1. The problem statement, all variables and given/known data

Build a set notation for $$\bigcup_{i \in N}R × [i , i + 1]$$

3. The attempt at a solution

$\{(x,y) \in R : x \in R \ \ \exists z \in N \ \ z ≤ y ≤ (z+1)\}$

Last time I tried one of these kind of sets I struggled quite a bit , so I'm interested in knowing how much I can handle those from now on.

thanks!

2. May 10, 2013

### reenmachine

Take note that I read the notation as $$\bigcup_{i \in N}(R × [i , i +1])$$

3. May 10, 2013

### ArcanaNoir

This isn't quite right. Can you visualize the elements in the union? Can you describe them with words? When you put $(x,y) \in \mathbb{R}$, you are describing intervals on the real line, is that what you're going for? It looks to me like you should be describing something in 2 dimensions, not 1 dimension.

4. May 10, 2013

### reenmachine

I knew something looked fishy , seems I didn't learn from my mistakes.

Seems to me that the union of all elements of this set will give us the set R.

(Since [i , i+1] with $i \in N$ will always be in R.)

5. May 10, 2013

### ArcanaNoir

Good point, I hadn't thought of it as the union, I was looking at individual elements. But remember, RxR is not the same as R. Is the difference clear?

6. May 10, 2013

### reenmachine

Not sure.

My understanding of it is that $R$ will have elements in the form of $r$ while $R × R$ will have elements in the form of $(r,r)$.But my point was that if you unionize $R$ or $R × R$ , you will end up with the same elements if you ""deconstruct"" the ordered pairs that are made of $r$ in $(r,r)$.

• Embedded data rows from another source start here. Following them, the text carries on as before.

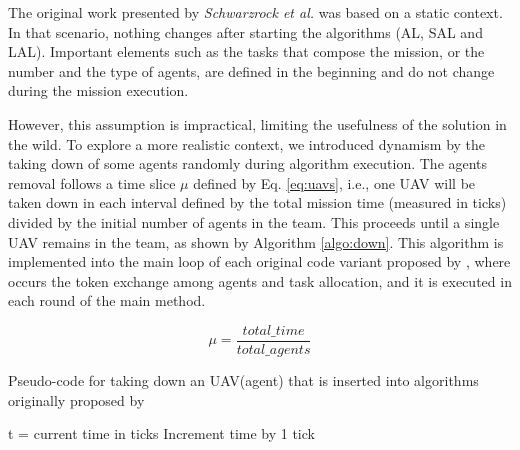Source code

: 
The original work presented by \textit{Schwarzrock et al.}\cite{MAS07} was based on a static context. In that scenario, nothing changes after starting the algorithms (AL, SAL and LAL). Important elements such as the tasks that compose the mission, or the number and the type of agents, are defined in the beginning and do not change during the mission execution.

However, this assumption is impractical, limiting the usefulness of the solution in the wild. To explore a more realistic context, we introduced dynamism by the taking down of some agents randomly during algorithm execution. 
The agents removal follows a time slice $\mu$ defined by Eq. \ref{eq:uavs}, i.e., one UAV will be taken down in each interval defined by the total mission time (measured in ticks) divided by the initial number of agents in the team. This proceeds until a single UAV remains in the team, as shown by Algorithm \ref{algo:down}. This algorithm is implemented into the main loop of each original code variant proposed by \cite{MAS07}, where occurs the token exchange among agents and task allocation, and it is executed in each round of the main method.

\begin{equation} \label{eq:uavs}
	\mu = \frac{total\_time}{total\_agents}
\end{equation}

\begin{algorithm}[!ht]
	\caption{Pseudo-code for taking down an UAV(agent) that is inserted into algorithms originally proposed by \cite{MAS07}}
	\label{algo:down}
	
	\SetAlgoLined
	\DontPrintSemicolon
	\SetNlSkip{0.3em}
	
	t = current time in ticks \;
	Increment time by 1 tick \;
\end{algorithm}

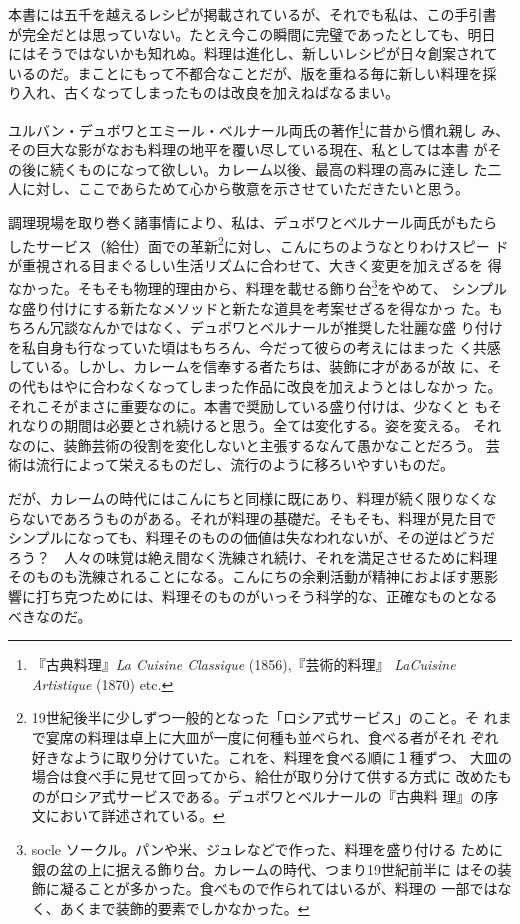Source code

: \documentclass[twoside,12Q,b5paper,tombo]{ltjsbook}
\begin{document}
本書には五千を越えるレシピが掲載されているが、それでも私は、この手引書
が完全だとは思っていない。たとえ今この瞬間に完璧であったとしても、明日
にはそうではないかも知れぬ。料理は進化し、新しいレシピが日々創案されて
いるのだ。まことにもって不都合なことだが、版を重ねる毎に新しい料理を採
り入れ、古くなってしまったものは改良を加えねばなるまい。

ユルバン・デュボワとエミール・ベルナール両氏の著作\footnote{『古典料理』\emph{La
  Cuisine Classique} (1856),『芸術的料理』 \emph{LaCuisine Artistique}
  (1870) etc.}に昔から慣れ親し
み、その巨大な影がなおも料理の地平を覆い尽している現在、私としては本書
がその後に続くものになって欲しい。カレーム以後、最高の料理の高みに逹し
た二人に対し、ここであらためて心から敬意を示させていただきたいと思う。

調理現場を取り巻く諸事情により、私は、デュボワとベルナール両氏がもたら
したサービス（給仕）面での革新\footnote{19世紀後半に少しずつ一般的となった「ロシア式サービス」のこと。そ
  れまで宴席の料理は卓上に大皿が一度に何種も並べられ、食べる者がそれ
  ぞれ好きなように取り分けていた。これを、料理を食べる順に１種ずつ、
  大皿の場合は食べ手に見せて回ってから、給仕が取り分けて供する方式に
  改めたものがロシア式サービスである。デュボワとベルナールの『古典料
  理』の序文において詳述されている。}に対し、こんにちのようなとりわけスピー
ドが重視される目まぐるしい生活リズムに合わせて、大きく変更を加えざるを
得なかった。そもそも物理的理由から、料理を載せる飾り台\footnote{socle
  ソークル。パンや米、ジュレなどで作った、料理を盛り付ける
  ために銀の盆の上に据える飾り台。カレームの時代、つまり19世紀前半に
  はその装飾に凝ることが多かった。食べもので作られてはいるが、料理の
  一部ではなく、あくまで装飾的要素でしかなかった。}をやめて、
シンプルな盛り付けにする新たなメソッドと新たな道具を考案せざるを得なかっ
た。もちろん冗談なんかではなく、デュボワとベルナールが推奨した壮麗な盛
り付けを私自身も行なっていた頃はもちろん、今だって彼らの考えにはまった
く共感している。しかし、カレームを信奉する者たちは、装飾に才があるが故
に、その代もはやに合わなくなってしまった作品に改良を加えようとはしなかっ
た。それこそがまさに重要なのに。本書で奨励している盛り付けは、少なくと
もそれなりの期間は必要とされ続けると思う。全ては変化する。姿を変える。
それなのに、装飾芸術の役割を変化しないと主張するなんて愚かなことだろう。
芸術は流行によって栄えるものだし、流行のように移ろいやすいものだ。

だが、カレームの時代にはこんにちと同様に既にあり、料理が続く限りなくな
らないであろうものがある。それが料理の基礎だ。そもそも、料理が見た目で
シンプルになっても、料理そのものの価値は失なわれないが、その逆はどうだ
ろう？　人々の味覚は絶え間なく洗練され続け、それを満足させるために料理
そのものも洗練されることになる。こんにちの余剰活動が精神におよぼす悪影
響に打ち克つためには、料理そのものがいっそう科学的な、正確なものとなる
べきなのだ。
\end{document}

The confusion is probably why should we called them componants? Can a number be a componant as well as an element of a set (the ordered pair as a set)?

7. May 10, 2013

### reenmachine

I will attempt to express what I mean in a clearer way.

Let's take the set $R × [i , i+1]$ with $i \in N$.We accept that all numbers between $i$ and $i+1$ including both will be elements of $R$ as well.$R$ in $R × [i , i+1]$ means that the first member of the ordered pairs will be any real number.So the ordered pair would look like $(x,y)$ with $x$ being any real number and $y$ being any positive real number except maybe all the numbers between $0$ and $1$ if you think $i ≠ 0$ because $0 ∉ N$.Then if you unionize the set $R × [i , i+1]$ , you will something like $\{...(x,y) \cup (x,y) \cup (x,y)...\}$.Since you unionize the ordered pairs , it will give you the set of all elements of those unionized sets(ordered pairs in that case) , therefore will give you all elements of $R$ from all possible $x$ in$(x,y)$.

8. May 11, 2013

### reenmachine

Another attempt :

$\{\{x\},\{x,y\} |\ x,y \in R \ \ y ≥ 1 \}$

EDIT: I finally checked the book's solution , which is $\{(x,y) : x,y \in R \ \ y ≥ 1\}$

I find it weird that the dummy variables would be put between "()" like it's an ordered pair to present the set such as "the set of all (x,y) such that...".Anybody can enlighten me on using my method versus the one in the book concerning the left side of the notation

Last edited: May 11, 2013
9. May 11, 2013

### christoff

They're essentially equivalent, at least insofar as Kuratowski definition of ordered pairs is concerned. In this definition, the cartesian product of two sets $X$ and $Y$, denoted by $X\times Y$ is defined by the set of all ordered pairs $(x,y)=\{\{x\},\{x,y\}\}$, where the object on the left is just a convenient shorthand for the set on the right. See http://en.wikipedia.org/wiki/Cartesian_product for more information.